Ayşe Zarakol’un doktora tezine dayanan ama belli ki onu epeyce aşan “Yenilgiden Sonra” kitabı Koç Üniversitesi yayınları tarafından Türkçe’ye çevrilip ilk kez 2012’de yayınlanmış. Ben hakkında çok şey duyduğum, dinlediğim, okuduğum kitapla ancak 12 yıl sonra tanıştım ve ilk satırından sonuna büyük bir keyifle okudum.
Zarakolu sadece iyi bir akademisyen değil iyi bir yazar da.

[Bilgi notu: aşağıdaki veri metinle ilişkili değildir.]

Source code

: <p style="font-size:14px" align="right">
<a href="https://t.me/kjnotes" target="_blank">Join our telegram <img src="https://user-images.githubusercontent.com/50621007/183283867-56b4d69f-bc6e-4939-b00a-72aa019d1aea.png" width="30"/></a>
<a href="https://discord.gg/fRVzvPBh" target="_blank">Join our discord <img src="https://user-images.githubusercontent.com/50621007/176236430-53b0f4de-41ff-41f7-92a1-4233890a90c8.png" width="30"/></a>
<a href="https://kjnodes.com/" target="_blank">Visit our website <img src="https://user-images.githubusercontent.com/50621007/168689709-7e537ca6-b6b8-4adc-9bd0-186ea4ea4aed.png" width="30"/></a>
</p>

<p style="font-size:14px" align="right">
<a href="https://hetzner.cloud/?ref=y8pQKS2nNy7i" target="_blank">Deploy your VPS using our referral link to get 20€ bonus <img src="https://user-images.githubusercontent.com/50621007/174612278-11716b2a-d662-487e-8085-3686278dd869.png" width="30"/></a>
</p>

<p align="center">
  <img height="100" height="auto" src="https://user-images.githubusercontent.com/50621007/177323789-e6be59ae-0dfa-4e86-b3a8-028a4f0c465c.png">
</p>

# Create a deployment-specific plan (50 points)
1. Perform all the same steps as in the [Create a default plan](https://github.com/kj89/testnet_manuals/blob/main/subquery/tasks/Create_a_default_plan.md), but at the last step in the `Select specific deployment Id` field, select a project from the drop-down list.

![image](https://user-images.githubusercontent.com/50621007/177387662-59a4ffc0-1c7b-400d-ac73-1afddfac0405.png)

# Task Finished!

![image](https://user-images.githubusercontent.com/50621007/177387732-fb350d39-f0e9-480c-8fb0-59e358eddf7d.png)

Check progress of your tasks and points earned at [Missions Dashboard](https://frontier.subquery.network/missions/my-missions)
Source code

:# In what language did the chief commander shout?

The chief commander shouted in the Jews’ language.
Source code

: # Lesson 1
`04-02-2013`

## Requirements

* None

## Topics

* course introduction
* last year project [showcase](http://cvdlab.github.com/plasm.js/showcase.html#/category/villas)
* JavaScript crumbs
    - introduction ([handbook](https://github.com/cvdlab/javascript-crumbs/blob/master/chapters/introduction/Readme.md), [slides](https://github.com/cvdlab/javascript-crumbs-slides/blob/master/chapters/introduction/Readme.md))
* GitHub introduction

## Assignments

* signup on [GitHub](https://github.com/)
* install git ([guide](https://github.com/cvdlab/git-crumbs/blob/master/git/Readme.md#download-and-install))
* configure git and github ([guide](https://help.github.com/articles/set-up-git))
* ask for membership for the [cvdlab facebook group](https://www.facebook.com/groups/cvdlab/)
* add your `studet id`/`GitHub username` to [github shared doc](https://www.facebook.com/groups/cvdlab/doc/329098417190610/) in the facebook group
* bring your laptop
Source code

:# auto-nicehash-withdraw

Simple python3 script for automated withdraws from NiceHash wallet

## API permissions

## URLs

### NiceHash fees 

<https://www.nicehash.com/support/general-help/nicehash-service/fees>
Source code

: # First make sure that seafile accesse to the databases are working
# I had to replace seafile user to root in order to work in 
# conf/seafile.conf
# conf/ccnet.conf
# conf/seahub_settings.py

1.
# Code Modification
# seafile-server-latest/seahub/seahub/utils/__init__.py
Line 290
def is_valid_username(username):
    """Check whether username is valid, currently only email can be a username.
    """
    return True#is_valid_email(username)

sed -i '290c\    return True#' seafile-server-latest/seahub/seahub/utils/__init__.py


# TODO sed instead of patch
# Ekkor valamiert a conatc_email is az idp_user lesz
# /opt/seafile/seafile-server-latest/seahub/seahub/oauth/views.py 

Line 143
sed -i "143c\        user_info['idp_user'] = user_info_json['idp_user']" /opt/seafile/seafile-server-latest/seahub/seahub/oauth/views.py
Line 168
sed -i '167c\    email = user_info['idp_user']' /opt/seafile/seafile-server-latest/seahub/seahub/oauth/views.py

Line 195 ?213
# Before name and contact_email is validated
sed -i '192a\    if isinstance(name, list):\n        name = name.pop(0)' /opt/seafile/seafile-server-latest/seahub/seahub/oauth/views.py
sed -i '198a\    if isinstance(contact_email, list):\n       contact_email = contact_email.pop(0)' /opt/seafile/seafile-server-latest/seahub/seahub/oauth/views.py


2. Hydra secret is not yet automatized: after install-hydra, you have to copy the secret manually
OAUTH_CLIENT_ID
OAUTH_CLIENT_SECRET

Sizi bir Orhan Pamuk alıntısı ve onun 2006’da aldığı Nobel Edebiyat ödülü sonrasında başına gelenlerin hatırlatmasıyla yakalayıp Japonya, Rusya ama en çok da Türkiye’nin ontolojik güvensizliklerinden hareketle dünyaya farklı bir açıdan bakmaya zorluyor.
Erving Goffman’ın “stigma”, yani “leke” kavramını kullanarak dünya sistemine yeni gelenlerle eskileri arasındaki statü farkının hiç kapanmaz bir şekilde kendini yeniden nasıl ürettiğini farklı dönemlerine ağırlık verdiği bu üç ülkenin onun yorumsadığı tarihleriyle ve tabii ki güçlü üslubuyla okuyucusuna, daha doğrusu uluslararası ilişkiler kuramcılarına anlatıyor.
***
Amacı sistemi değiştirmek, Türkiye’yi, Japonya’yı ya da Rusya’yı kendi hatalarıyla yüzleştirmek, ne yaparsanız yapın Batı’ya yaranamazsınız demek değil. Zarakol kuramcılara sesleniyor, İkinci Dünya Savaşı’ından beri sistem içinde var olan tabakalaşmayı unuttunuz, sanki içsel açıdan eşitler arasında bir mücadele varmış gibi sundunuz diyor.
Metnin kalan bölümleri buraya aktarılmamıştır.